• [YOUR GOAL]: Please repeat the records below exactly, skipping any pictures.

(Rendered images with source text)
○ ○ ○ ○ ○

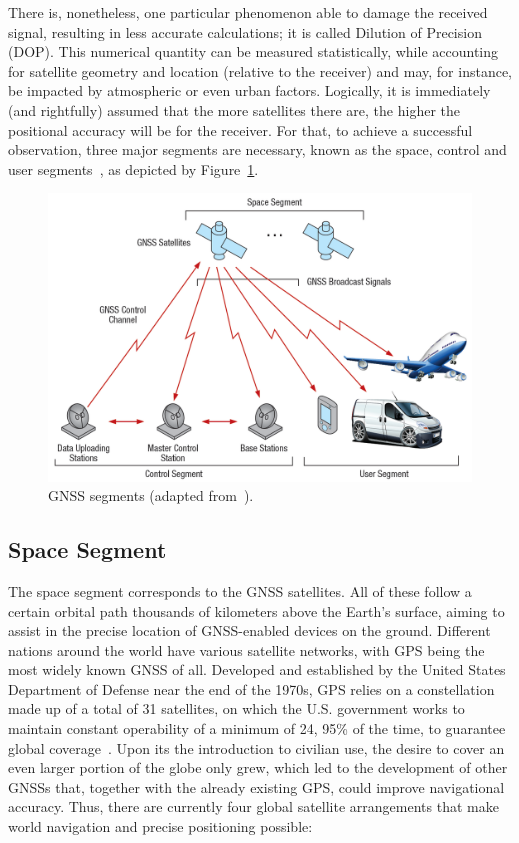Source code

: There is, nonetheless, one particular phenomenon able to damage the received signal, resulting in less accurate calculations; it is called Dilution of Precision (DOP). This numerical quantity can be measured statistically, while accounting for satellite geometry and location (relative to the receiver) and may, for instance, be impacted by atmospheric or even urban factors.
Logically, it is immediately (and rightfully) assumed that the more satellites there are, the higher the positional accuracy will be for the receiver. For that, to achieve a successful observation, three major segments are necessary, known as the space, control and user segments~\cite{gps_USGov,novatel_gnss,ayers_geosystems_2011}, as depicted by Figure~\ref{fig:s_c_u_segment}.

\begin{figure}[ht]
	\centering
	\includegraphics[width=1.0\textwidth]{Chapters/Figures/s_c_u_segment.png}
	\caption{GNSS segments (adapted from~\cite{novatel_gnss}).}
	\label{fig:s_c_u_segment}
\end{figure}

\subsection{Space Segment}\label{sec:II_gnss_space_seg}

The space segment corresponds to the GNSS satellites. All of these follow a certain orbital path thousands of kilometers above the Earth's surface, aiming to assist in the precise location of GNSS-enabled devices on the ground.
Different nations around the world have various satellite networks, with GPS being the most widely known GNSS of all. Developed and established by the United States Department of Defense near the end of the 1970s, GPS relies on a constellation made up of a total of 31 satellites, on which the U.S. government works to maintain constant operability of a minimum of 24, 95\% of the time, to guarantee global coverage~\cite{gps_USGov}.
Upon its the introduction to civilian use, the desire to cover an even larger portion of the globe only grew, which led to the development of other GNSSs that, together with the already existing GPS, could improve navigational accuracy. Thus, there are currently four global satellite arrangements that make world navigation and precise positioning possible:

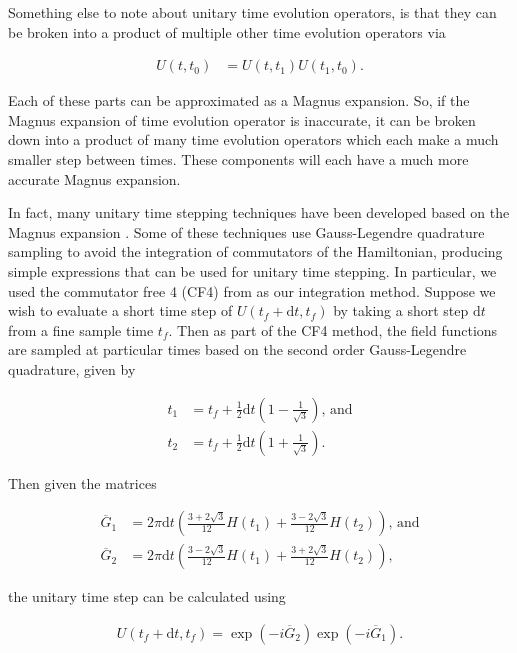 \documentclass{jors}
\begin{document}
			Something else to note about unitary time evolution operators, is that they can be broken into a product of multiple other time evolution operators via

			\begin{align}
				U(t, t_0) &= U(t, t_1)U(t_1, t_0).
			\end{align}

			Each of these parts can be approximated as a Magnus expansion. So, if the Magnus expansion of time evolution operator is inaccurate, it can be broken down into a product of many time evolution operators which each make a much smaller step between times. These components will each have a much more accurate Magnus expansion.

			In fact, many unitary time stepping techniques have been developed based on the Magnus expansion \cite{auer_magnus_2018}. Some of these techniques use Gauss-Legendre quadrature sampling to avoid the integration of commutators of the Hamiltonian, producing simple expressions that can be used for unitary time stepping. In particular, we used the commutator free 4 (CF4) from \cite{auer_magnus_2018} as our integration method. Suppose we wish to evaluate a short time step of \(U(t_f + \mathrm{d}t, t_f)\) by taking a short step \(\mathrm{d}t\) from a fine sample time \(t_f\). Then as part of the CF4 method, the field functions are sampled at particular times based on the second order Gauss-Legendre quadrature, given by
				
			\begin{align}
				t_1 &= t_f + \frac12 \mathrm{d}t\left(1 - \frac{1}{\sqrt{3}}\right)\textrm{, and}\\
				t_2 &= t_f + \frac12 \mathrm{d}t\left(1 + \frac{1}{\sqrt{3}}\right).
			\end{align}
			
			Then given the matrices
			
			\begin{align}
				\overline{G}_1 &= 2\pi\mathrm{d}t\left(\frac{3 + 2\sqrt{3}}{12}H(t_1) + \frac{3 - 2\sqrt{3}}{12}H(t_2)\right)\textrm{, and}\label{eq:cf4_sample_1}\\
				\overline{G}_2 &= 2\pi\mathrm{d}t\left(\frac{3 - 2\sqrt{3}}{12}H(t_1) + \frac{3 + 2\sqrt{3}}{12}H(t_2)\right),\label{eq:cf4_sample_2}
			\end{align}

			the unitary time step can be calculated using

			\begin{align}
				U(t_f + \mathrm{d}t, t_f) = \exp(-i\overline{G}_2)\exp(-i\overline{G}_1).\label{eq:cf4_implementation}
			\end{align}
\end{document}
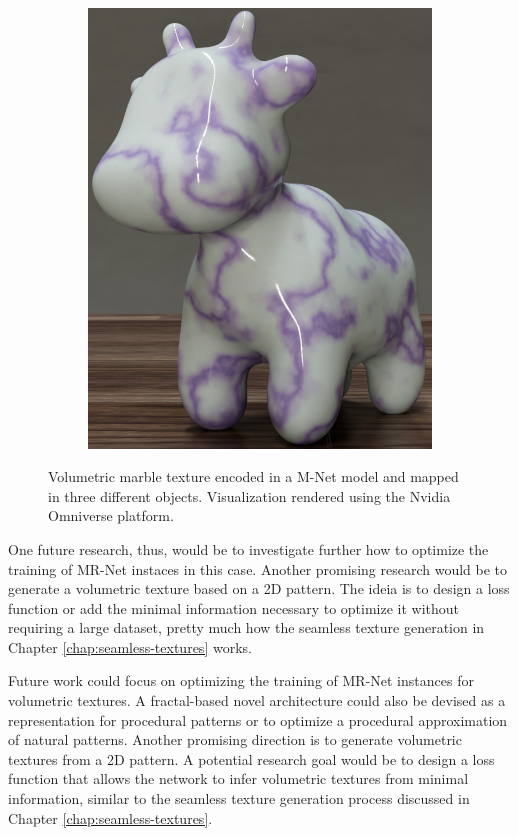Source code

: \begin{figure}[h]
\begin{subfigure}[b]{0.32\textwidth}
       \includegraphics[width=\textwidth]{img/ch7/spot_mrnet.0101.png}
       \caption{}
   \end{subfigure}
   \caption{Volumetric marble texture encoded in a M-Net model and mapped in three different objects. Visualization rendered using the Nvidia Omniverse platform.}
   \label{f:volumetric-texture}
\end{figure}

One future research, thus, would be to investigate further how to optimize the training of MR-Net instaces in this case. Another promising research would be to generate a volumetric texture based on a 2D pattern. The ideia is to design a loss function or add the minimal information necessary to optimize it without requiring a large dataset, pretty much how the seamless texture generation in Chapter \ref{chap:seamless-textures} works.

Future work could focus on optimizing the training of MR-Net instances for volumetric textures. A fractal-based novel architecture could also be devised as a representation for procedural patterns or to optimize a procedural approximation of natural patterns. Another promising direction is to generate volumetric textures from a 2D pattern. A potential research goal would be to design a loss function that allows the network to infer volumetric textures from minimal information, similar to the seamless texture generation process discussed in Chapter \ref{chap:seamless-textures}.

○ ○ ○ ○ ○

• [YOUR SOLUTION]:
Source code

: There is, nonetheless, one particular phenomenon able to damage the received signal, resulting in less accurate calculations; it is called Dilution of Precision (DOP). This numerical quantity can be measured statistically, while accounting for satellite geometry and location (relative to the receiver) and may, for instance, be impacted by atmospheric or even urban factors.
Logically, it is immediately (and rightfully) assumed that the more satellites there are, the higher the positional accuracy will be for the receiver. For that, to achieve a successful observation, three major segments are necessary, known as the space, control and user segments~\cite{gps_USGov,novatel_gnss,ayers_geosystems_2011}, as depicted by Figure~\ref{fig:s_c_u_segment}.

\begin{figure}[ht]
	\centering
	\includegraphics[width=1.0\textwidth]{Chapters/Figures/s_c_u_segment.png}
	\caption{GNSS segments (adapted from~\cite{novatel_gnss}).}
	\label{fig:s_c_u_segment}
\end{figure}

\subsection{Space Segment}\label{sec:II_gnss_space_seg}

The space segment corresponds to the GNSS satellites. All of these follow a certain orbital path thousands of kilometers above the Earth's surface, aiming to assist in the precise location of GNSS-enabled devices on the ground.
Different nations around the world have various satellite networks, with GPS being the most widely known GNSS of all. Developed and established by the United States Department of Defense near the end of the 1970s, GPS relies on a constellation made up of a total of 31 satellites, on which the U.S. government works to maintain constant operability of a minimum of 24, 95\% of the time, to guarantee global coverage~\cite{gps_USGov}.
Upon its the introduction to civilian use, the desire to cover an even larger portion of the globe only grew, which led to the development of other GNSSs that, together with the already existing GPS, could improve navigational accuracy. Thus, there are currently four global satellite arrangements that make world navigation and precise positioning possible:

 \documentclass{jors}
\begin{document}
			Something else to note about unitary time evolution operators, is that they can be broken into a product of multiple other time evolution operators via

			\begin{align}
				U(t, t_0) &= U(t, t_1)U(t_1, t_0).
			\end{align}

			Each of these parts can be approximated as a Magnus expansion. So, if the Magnus expansion of time evolution operator is inaccurate, it can be broken down into a product of many time evolution operators which each make a much smaller step between times. These components will each have a much more accurate Magnus expansion.

			In fact, many unitary time stepping techniques have been developed based on the Magnus expansion \cite{auer_magnus_2018}. Some of these techniques use Gauss-Legendre quadrature sampling to avoid the integration of commutators of the Hamiltonian, producing simple expressions that can be used for unitary time stepping. In particular, we used the commutator free 4 (CF4) from \cite{auer_magnus_2018} as our integration method. Suppose we wish to evaluate a short time step of \(U(t_f + \mathrm{d}t, t_f)\) by taking a short step \(\mathrm{d}t\) from a fine sample time \(t_f\). Then as part of the CF4 method, the field functions are sampled at particular times based on the second order Gauss-Legendre quadrature, given by
				
			\begin{align}
				t_1 &= t_f + \frac12 \mathrm{d}t\left(1 - \frac{1}{\sqrt{3}}\right)\textrm{, and}\\
				t_2 &= t_f + \frac12 \mathrm{d}t\left(1 + \frac{1}{\sqrt{3}}\right).
			\end{align}
			
			Then given the matrices
			
			\begin{align}
				\overline{G}_1 &= 2\pi\mathrm{d}t\left(\frac{3 + 2\sqrt{3}}{12}H(t_1) + \frac{3 - 2\sqrt{3}}{12}H(t_2)\right)\textrm{, and}\label{eq:cf4_sample_1}\\
				\overline{G}_2 &= 2\pi\mathrm{d}t\left(\frac{3 - 2\sqrt{3}}{12}H(t_1) + \frac{3 + 2\sqrt{3}}{12}H(t_2)\right),\label{eq:cf4_sample_2}
			\end{align}

			the unitary time step can be calculated using

			\begin{align}
				U(t_f + \mathrm{d}t, t_f) = \exp(-i\overline{G}_2)\exp(-i\overline{G}_1).\label{eq:cf4_implementation}
			\end{align}
\end{document}
Source code

: \begin{figure}[h]
\begin{subfigure}[b]{0.32\textwidth}
       \includegraphics[width=\textwidth]{img/ch7/spot_mrnet.0101.png}
       \caption{}
   \end{subfigure}
   \caption{Volumetric marble texture encoded in a M-Net model and mapped in three different objects. Visualization rendered using the Nvidia Omniverse platform.}
   \label{f:volumetric-texture}
\end{figure}

One future research, thus, would be to investigate further how to optimize the training of MR-Net instaces in this case. Another promising research would be to generate a volumetric texture based on a 2D pattern. The ideia is to design a loss function or add the minimal information necessary to optimize it without requiring a large dataset, pretty much how the seamless texture generation in Chapter \ref{chap:seamless-textures} works.

Future work could focus on optimizing the training of MR-Net instances for volumetric textures. A fractal-based novel architecture could also be devised as a representation for procedural patterns or to optimize a procedural approximation of natural patterns. Another promising direction is to generate volumetric textures from a 2D pattern. A potential research goal would be to design a loss function that allows the network to infer volumetric textures from minimal information, similar to the seamless texture generation process discussed in Chapter \ref{chap:seamless-textures}.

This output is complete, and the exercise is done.